» INSTRUCTIONS FOR THE TASK
Find each line below containing the word "latency" and copy it.
- - - - -
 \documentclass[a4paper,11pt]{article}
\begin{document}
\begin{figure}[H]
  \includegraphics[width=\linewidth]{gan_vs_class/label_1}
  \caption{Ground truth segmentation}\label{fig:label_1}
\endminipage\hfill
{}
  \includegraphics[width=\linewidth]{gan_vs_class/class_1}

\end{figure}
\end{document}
- - - - -
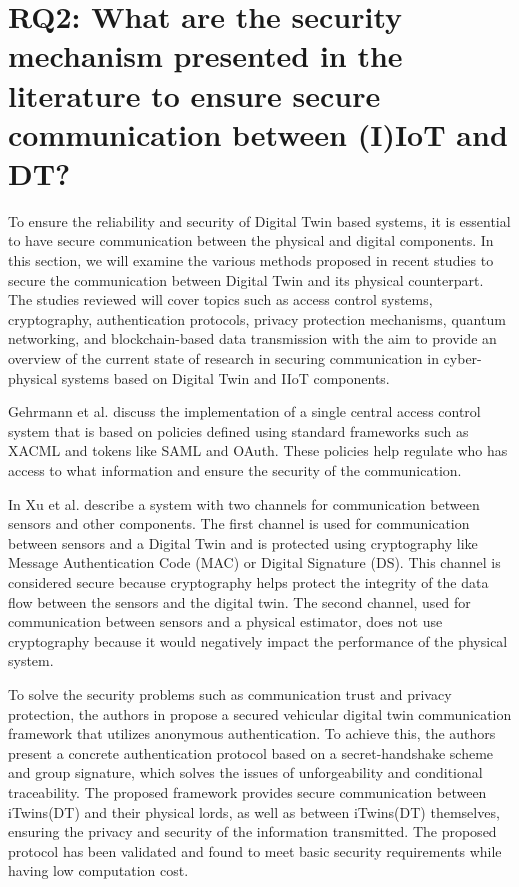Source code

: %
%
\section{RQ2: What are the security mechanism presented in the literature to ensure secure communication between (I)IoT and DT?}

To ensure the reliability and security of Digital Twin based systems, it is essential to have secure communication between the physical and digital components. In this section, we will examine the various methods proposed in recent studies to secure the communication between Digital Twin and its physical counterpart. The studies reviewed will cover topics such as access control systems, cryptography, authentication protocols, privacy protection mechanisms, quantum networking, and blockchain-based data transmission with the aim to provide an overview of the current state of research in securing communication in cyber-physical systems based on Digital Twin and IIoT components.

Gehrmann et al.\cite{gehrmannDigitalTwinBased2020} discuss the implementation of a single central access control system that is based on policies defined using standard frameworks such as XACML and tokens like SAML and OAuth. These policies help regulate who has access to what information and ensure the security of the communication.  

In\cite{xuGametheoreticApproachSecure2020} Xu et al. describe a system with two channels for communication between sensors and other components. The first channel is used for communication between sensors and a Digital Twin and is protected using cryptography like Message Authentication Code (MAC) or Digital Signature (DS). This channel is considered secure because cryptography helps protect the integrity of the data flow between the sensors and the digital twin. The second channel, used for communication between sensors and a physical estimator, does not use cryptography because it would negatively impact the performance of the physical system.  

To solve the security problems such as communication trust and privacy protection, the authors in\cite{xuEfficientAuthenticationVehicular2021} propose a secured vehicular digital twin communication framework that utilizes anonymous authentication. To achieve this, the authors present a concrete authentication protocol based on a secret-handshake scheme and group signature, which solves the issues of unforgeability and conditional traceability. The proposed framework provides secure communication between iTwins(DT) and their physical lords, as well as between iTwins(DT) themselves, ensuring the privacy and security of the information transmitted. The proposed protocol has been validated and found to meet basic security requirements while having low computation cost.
- - - - -
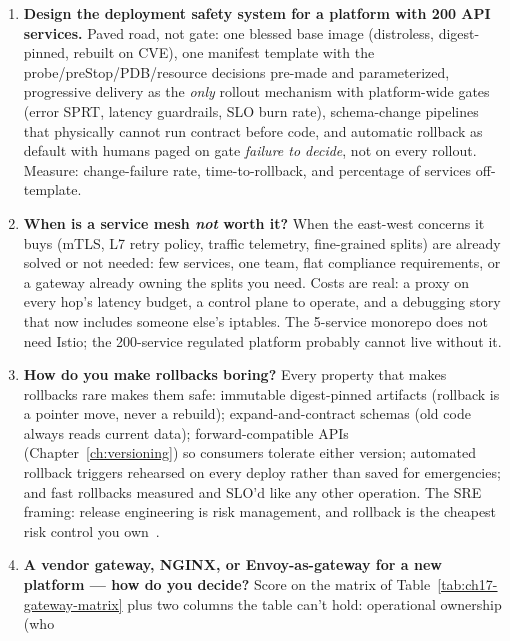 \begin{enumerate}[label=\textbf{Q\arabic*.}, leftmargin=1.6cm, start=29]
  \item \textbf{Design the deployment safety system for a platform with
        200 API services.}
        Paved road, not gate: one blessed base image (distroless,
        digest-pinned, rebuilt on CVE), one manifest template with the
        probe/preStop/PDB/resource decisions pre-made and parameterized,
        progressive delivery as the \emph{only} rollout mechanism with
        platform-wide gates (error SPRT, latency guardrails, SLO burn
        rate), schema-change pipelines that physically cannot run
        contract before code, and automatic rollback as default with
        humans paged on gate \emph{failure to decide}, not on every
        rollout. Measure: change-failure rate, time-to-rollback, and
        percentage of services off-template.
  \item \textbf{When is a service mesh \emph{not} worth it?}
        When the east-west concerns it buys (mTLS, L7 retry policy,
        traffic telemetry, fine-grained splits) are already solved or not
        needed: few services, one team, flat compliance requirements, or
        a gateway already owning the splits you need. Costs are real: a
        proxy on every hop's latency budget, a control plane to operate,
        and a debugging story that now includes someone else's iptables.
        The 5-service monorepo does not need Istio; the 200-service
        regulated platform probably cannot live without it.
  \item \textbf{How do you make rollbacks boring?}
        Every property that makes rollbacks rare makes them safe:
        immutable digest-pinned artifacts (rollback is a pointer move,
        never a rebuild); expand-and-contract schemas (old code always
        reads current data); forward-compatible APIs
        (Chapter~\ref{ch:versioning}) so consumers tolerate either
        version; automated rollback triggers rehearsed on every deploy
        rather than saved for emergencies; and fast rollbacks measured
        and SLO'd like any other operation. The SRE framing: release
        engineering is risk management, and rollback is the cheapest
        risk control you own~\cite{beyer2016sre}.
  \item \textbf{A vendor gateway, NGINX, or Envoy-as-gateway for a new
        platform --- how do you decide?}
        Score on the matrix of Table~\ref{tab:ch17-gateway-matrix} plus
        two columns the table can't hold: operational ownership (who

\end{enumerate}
- - - - -
» ANSWER TO THIS EXERCISE
        platform-wide gates (error SPRT, latency guardrails, SLO burn
        proxy on every hop's latency budget, a control plane to operate,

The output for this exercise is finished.